Textiles Unit

The Textiles Unit began Saturday, October 6, with a Mill Heritage Week reception honoring former employees of the Saxapahaw Mills. Hawbridge School students extended invitations to the guests to be interviewed for the Cultural Heritage Center being planned in Saxapahaw. The center, to be located in a restored one-room schoolhouse that served the African-American community, will collect and preserve the history of the village and its inhabitants, and be an outlet for school program involvement.

Activities during the week following the Mill Homecoming centered on traditional textiles. Professor Heather Williams from the UNC-Chapel Hill History Department lecured on quilting and displayed her beautiful collection of quilts designed around themes from African-American history. Dr.
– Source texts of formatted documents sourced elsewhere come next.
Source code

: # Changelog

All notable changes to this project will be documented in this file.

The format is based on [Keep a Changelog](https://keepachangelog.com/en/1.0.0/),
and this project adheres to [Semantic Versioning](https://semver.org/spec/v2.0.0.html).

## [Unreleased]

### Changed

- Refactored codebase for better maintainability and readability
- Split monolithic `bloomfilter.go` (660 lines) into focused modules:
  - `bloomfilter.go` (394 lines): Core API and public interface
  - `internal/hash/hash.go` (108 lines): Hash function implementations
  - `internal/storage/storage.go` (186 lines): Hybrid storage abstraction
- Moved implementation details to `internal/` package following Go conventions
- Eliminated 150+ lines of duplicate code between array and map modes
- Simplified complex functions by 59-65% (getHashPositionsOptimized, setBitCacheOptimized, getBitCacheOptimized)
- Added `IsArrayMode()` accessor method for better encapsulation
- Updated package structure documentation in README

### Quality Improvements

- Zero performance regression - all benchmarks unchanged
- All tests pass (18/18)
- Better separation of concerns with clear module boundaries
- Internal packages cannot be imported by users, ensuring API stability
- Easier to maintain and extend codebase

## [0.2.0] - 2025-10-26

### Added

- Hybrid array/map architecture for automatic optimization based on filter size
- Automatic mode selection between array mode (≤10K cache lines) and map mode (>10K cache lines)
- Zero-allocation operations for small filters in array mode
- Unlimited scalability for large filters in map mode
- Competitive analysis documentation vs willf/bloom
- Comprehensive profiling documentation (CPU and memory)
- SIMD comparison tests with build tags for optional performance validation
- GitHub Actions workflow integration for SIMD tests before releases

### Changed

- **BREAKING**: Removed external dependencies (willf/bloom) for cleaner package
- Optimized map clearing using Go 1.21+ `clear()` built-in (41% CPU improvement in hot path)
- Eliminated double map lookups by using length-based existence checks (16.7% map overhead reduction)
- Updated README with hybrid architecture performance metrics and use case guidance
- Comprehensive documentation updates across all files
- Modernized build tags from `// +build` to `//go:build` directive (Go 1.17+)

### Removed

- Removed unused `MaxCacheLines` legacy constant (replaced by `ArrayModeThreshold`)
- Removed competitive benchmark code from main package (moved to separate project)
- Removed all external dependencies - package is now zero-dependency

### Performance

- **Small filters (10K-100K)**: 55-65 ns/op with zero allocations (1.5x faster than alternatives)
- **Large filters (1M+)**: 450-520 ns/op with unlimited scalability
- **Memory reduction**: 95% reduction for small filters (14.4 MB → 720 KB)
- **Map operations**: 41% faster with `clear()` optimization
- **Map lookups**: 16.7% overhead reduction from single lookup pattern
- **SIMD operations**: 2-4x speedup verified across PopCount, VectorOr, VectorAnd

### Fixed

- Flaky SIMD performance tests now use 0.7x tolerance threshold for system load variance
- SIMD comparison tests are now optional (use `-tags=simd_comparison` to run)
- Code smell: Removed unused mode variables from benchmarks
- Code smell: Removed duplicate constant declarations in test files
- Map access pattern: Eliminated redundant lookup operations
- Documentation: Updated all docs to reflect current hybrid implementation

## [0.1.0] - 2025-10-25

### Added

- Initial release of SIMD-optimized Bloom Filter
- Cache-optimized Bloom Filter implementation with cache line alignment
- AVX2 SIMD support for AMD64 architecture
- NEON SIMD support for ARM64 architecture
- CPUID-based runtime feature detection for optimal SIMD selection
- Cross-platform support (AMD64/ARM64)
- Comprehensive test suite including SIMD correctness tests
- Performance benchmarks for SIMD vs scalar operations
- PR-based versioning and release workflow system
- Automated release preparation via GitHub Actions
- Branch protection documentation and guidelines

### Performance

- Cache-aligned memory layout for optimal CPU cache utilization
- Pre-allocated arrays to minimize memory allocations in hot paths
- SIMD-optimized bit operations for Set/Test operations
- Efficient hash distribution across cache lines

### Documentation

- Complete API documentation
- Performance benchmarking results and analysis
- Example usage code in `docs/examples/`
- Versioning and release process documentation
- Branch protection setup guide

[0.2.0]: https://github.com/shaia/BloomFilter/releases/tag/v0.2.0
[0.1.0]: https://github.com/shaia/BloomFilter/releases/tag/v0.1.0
Williams is the author of Self-Taught: African American Education in Slavery and Freedom, and presented a signed copy to the school library.
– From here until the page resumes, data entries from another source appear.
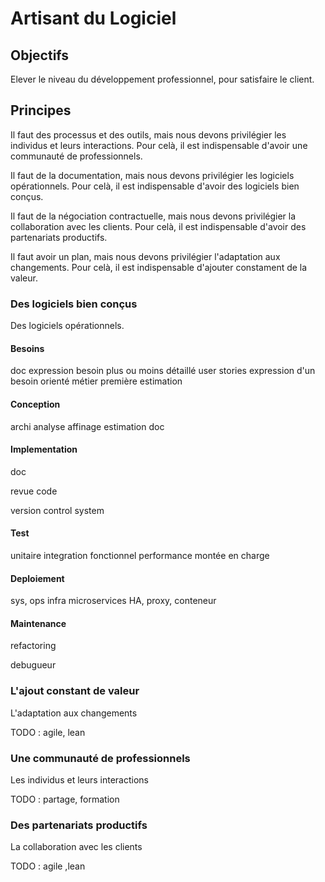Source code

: # Artisant du Logiciel

## Objectifs

Elever le niveau du développement professionnel, pour satisfaire le client.

## Principes


Il faut des processus et des outils, mais nous devons privilégier les individus et leurs interactions.
Pour celà, il est indispensable d'avoir une communauté de professionnels.

Il faut de la documentation, mais nous devons privilégier les logiciels opérationnels.
Pour celà, il est indispensable d'avoir des logiciels bien conçus.

Il faut de la négociation contractuelle, mais nous devons privilégier la collaboration avec les clients.
Pour celà, il est indispensable d'avoir des partenariats productifs.

Il faut avoir un plan, mais nous devons privilégier l'adaptation aux changements.
Pour celà, il est indispensable d'ajouter constament de la valeur.


### Des logiciels bien conçus

Des logiciels opérationnels.

#### Besoins

doc expression besoin plus ou moins détaillé
user stories expression d'un besoin orienté métier
première estimation

#### Conception

archi
analyse
affinage estimation
doc

#### Implementation

doc

revue code

version control system

#### Test

unitaire
integration
fonctionnel
performance
montée en charge


#### Deploiement

sys, ops
infra
microservices
HA, proxy, conteneur

#### Maintenance

refactoring

debugueur

### L'ajout constant de valeur

L'adaptation aux changements
 
TODO : agile, lean

### Une communauté de professionnels

Les individus et leurs interactions

TODO : partage, formation

### Des partenariats productifs

La collaboration avec les clients

TODO : agile ,lean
Under the direction of Monique de LaTour, whose previous association with the Harlem Textile Works in new York provided the basis for several relevant lessons, students designed camouflaged clothing and painted jeans that were based on many scenes from nature, not only the desert or forest.

Mathematics students learned about design repetition and fractals as the basis for military camouflage design.

Hawbridge social studies classes focused on the history of southern mill towns and analyzed the paternalism inherent in mill life.

History students interviewed mill employees for an oral istory project.

English classes read Miachel Chitwood's Weave Room and senior art student Chloe Streeter created a wall hanging using one of the poems, The Weaving.

The past gave way to the future the following week when the students visited NC State University and learned how textiles are used in the aerospace and medical industries. The College of Textiles hosted Hawbridge students in a large classroom where four internationally renowned professors discussed their research and patents. Late, Hawbridge students visited the College of Engineering freshman engineering students' exhibition of culminating projects for the introductory engineering course.

As part of the science curriculum, the medical use of textiles also was studied on the Hawbridge campus. Tri-State Hospital Supply Company in Michigan sent samples of their custom medical products that are made of textiles which improve patient care and healing.